Yellow partial sphere on a black background. Within the sphere are streaks of brighter yellow and a large black region.
The Sun as seen in ultraviolet light shows a large region of darker color, which indicates slightly cooler (though extremely hot) temperatures. This region is a coronal hole, which is where the solar wind originates and where new research shows intense magnetic activity occurs. Credit: NASA/SDO, Public Domain

Our planet is constantly buffeted by solar wind: electrically charged particles streaming from the Sun at speeds of up to hundreds of kilometers per second. Earth’s magnetic field protects us, but occasionally, a storm overwhelms the planet’s defenses, disrupting electrical transmissions and potentially threatening astronauts.

Though the effects of solar wind are well documented, what causes it has been a mystery for more than 50 years. Now, thanks to a solar close-up, some researchers think the energy behind the flow of particles comes from the Sun’s own magnetic fields snapping together. The process, known as reconnection, may illuminate not only solar wind but winds from other stars as well as the behavior of comets and planetary atmospheres.

Probing the Sun

In part to solve the solar wind mystery—and perhaps learn ways to spot solar storms before they form—researchers developed NASA’s Parker Solar Probe, which launched in 2018 and has been flying in ever-closer orbits to the Sun.

“When [the Parker probe] started getting within around 30 solar radii, we started seeing a very different looking wind.”

“When [the Parker probe] started getting within around 30 solar radii [20 million kilometers], we started seeing a very different looking wind,” said James Drake, a solar physicist at the University of Maryland in College Park, who coled the recent study of solar wind’s origins published in Nature.

In particular, Drake and his collaborators noticed that though solar wind is relatively steady when it reaches Earth, nearer the Sun’s surface it’s very gusty. This observation illuminates details about the corona—the outermost layer of the Sun’s atmosphere.

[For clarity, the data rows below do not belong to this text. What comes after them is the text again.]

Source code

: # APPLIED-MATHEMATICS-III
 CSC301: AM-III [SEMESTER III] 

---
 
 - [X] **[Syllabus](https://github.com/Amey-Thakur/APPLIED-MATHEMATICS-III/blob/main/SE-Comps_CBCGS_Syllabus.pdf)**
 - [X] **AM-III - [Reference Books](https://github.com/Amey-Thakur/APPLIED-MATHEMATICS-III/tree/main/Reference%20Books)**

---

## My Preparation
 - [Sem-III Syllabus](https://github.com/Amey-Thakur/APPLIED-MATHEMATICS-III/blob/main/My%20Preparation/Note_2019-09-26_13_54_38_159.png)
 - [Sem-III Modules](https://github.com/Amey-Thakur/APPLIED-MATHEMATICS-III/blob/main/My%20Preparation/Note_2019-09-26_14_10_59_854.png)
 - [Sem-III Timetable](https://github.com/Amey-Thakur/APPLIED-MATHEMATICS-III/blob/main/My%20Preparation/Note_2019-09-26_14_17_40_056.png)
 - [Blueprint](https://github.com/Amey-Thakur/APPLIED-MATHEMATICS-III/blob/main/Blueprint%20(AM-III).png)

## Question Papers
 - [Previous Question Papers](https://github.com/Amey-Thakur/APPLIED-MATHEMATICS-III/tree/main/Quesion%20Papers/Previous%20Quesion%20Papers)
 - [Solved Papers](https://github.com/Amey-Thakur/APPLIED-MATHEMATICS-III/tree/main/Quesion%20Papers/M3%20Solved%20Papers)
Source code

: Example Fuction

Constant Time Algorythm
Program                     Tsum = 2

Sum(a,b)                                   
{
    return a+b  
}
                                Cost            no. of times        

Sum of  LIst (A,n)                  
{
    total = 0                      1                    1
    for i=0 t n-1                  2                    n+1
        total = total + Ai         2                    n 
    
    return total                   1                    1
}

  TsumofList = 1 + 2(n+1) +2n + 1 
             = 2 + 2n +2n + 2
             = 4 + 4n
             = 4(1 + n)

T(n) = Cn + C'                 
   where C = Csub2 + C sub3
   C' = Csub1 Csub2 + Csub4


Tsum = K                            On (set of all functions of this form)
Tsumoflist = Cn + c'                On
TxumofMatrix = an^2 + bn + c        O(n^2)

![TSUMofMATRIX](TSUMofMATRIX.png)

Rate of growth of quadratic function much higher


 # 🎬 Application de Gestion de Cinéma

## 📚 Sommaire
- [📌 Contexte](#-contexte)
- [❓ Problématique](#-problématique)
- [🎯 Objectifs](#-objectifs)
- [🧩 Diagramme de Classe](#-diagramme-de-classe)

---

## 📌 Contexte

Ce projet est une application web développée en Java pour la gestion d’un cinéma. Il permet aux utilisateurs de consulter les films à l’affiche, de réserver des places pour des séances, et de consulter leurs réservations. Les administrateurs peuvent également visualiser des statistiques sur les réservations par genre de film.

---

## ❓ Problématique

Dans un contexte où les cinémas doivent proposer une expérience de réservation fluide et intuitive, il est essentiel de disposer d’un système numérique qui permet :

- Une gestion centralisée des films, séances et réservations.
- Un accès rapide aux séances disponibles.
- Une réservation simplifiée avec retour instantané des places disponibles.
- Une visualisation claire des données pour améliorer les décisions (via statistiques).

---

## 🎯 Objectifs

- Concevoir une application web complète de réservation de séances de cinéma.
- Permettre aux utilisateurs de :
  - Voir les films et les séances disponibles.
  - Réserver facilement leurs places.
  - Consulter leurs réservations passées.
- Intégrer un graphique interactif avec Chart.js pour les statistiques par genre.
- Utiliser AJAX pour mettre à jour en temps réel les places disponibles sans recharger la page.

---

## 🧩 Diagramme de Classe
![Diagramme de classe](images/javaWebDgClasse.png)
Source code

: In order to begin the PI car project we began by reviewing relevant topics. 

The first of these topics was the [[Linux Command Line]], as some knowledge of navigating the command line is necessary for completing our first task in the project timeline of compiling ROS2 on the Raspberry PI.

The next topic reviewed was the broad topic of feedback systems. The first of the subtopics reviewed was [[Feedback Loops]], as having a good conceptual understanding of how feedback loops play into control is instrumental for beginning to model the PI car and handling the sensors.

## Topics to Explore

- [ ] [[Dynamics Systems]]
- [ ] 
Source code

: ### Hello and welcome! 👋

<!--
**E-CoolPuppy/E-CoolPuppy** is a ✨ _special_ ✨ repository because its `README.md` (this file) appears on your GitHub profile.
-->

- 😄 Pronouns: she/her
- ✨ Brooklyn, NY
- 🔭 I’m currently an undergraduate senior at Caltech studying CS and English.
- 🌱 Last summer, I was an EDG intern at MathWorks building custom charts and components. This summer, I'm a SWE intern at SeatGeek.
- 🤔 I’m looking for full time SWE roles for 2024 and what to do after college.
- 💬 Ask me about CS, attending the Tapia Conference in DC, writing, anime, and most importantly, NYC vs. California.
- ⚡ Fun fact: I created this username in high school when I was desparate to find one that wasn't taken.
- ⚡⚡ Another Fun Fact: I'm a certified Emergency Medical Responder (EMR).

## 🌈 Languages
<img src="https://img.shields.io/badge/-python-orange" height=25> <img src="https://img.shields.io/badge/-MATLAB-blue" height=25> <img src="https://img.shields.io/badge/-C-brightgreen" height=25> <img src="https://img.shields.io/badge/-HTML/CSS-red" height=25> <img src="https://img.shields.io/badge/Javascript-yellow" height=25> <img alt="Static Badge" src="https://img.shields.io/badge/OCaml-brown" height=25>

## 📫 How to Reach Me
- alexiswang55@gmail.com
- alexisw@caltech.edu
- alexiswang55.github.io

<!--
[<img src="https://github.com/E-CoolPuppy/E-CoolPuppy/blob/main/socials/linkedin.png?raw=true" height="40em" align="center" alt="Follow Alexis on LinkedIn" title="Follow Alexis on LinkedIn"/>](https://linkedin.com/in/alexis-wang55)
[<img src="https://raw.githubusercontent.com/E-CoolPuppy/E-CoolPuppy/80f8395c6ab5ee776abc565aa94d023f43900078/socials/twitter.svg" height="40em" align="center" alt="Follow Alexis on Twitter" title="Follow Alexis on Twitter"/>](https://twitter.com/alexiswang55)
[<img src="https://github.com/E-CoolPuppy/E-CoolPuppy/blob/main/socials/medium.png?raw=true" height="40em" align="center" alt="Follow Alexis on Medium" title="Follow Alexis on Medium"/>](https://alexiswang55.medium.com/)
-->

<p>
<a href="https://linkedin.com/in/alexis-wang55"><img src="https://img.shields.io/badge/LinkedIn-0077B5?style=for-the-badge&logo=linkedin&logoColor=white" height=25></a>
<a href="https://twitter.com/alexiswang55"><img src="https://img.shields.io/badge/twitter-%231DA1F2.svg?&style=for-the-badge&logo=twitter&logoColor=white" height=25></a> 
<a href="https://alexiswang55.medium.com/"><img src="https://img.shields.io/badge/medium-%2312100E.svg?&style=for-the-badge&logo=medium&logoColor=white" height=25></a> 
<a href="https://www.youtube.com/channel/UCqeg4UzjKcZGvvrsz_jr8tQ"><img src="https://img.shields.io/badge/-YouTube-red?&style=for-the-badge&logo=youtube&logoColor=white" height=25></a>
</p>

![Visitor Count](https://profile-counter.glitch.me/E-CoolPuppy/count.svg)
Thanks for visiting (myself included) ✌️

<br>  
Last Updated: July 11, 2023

The corona is composed of extremely hot plasma, in some parts reaching temperatures of 2 million degrees Celsius, compared to the surface temperature of about 5,600°C. The electrons, protons, and ions in this layer are what’s blown out as solar wind. The Sun also exhibits slightly cooler regions called coronal holes, which (other than the permanent ones over the solar north and south poles) form and disappear over the 11-year sunspot cycle. They reach their greatest extent at the solar maximum, which is also when solar wind creates the most weather in the solar system.

Opposites Attract…and Annihilate

With a close-up look at coronal holes provided by the Parker Solar Probe, scientists found the Sun’s magnetic fields there were a lot more complex than the field measurable from near-Earth observatories. Many of the fields tangled and turned back toward the Sun, with much of the tangling occurring where the solar surface was most turbulent.

Reconnection occurs in plasmas when magnetic fields pointing in opposite directions cancel out, rapidly dumping their energy into the surrounding electrons and ions. A simplified picture would be taking two bar magnets pointed in opposite directions and letting them snap together: The noise of their collision is analogous to reconnection energy release. In the solar corona, this process happens when the magnetic fields that turned back toward the Sun come into proximity with those stretching out into the solar system, and the energy released is dumped into the charged particles that make up the solar wind.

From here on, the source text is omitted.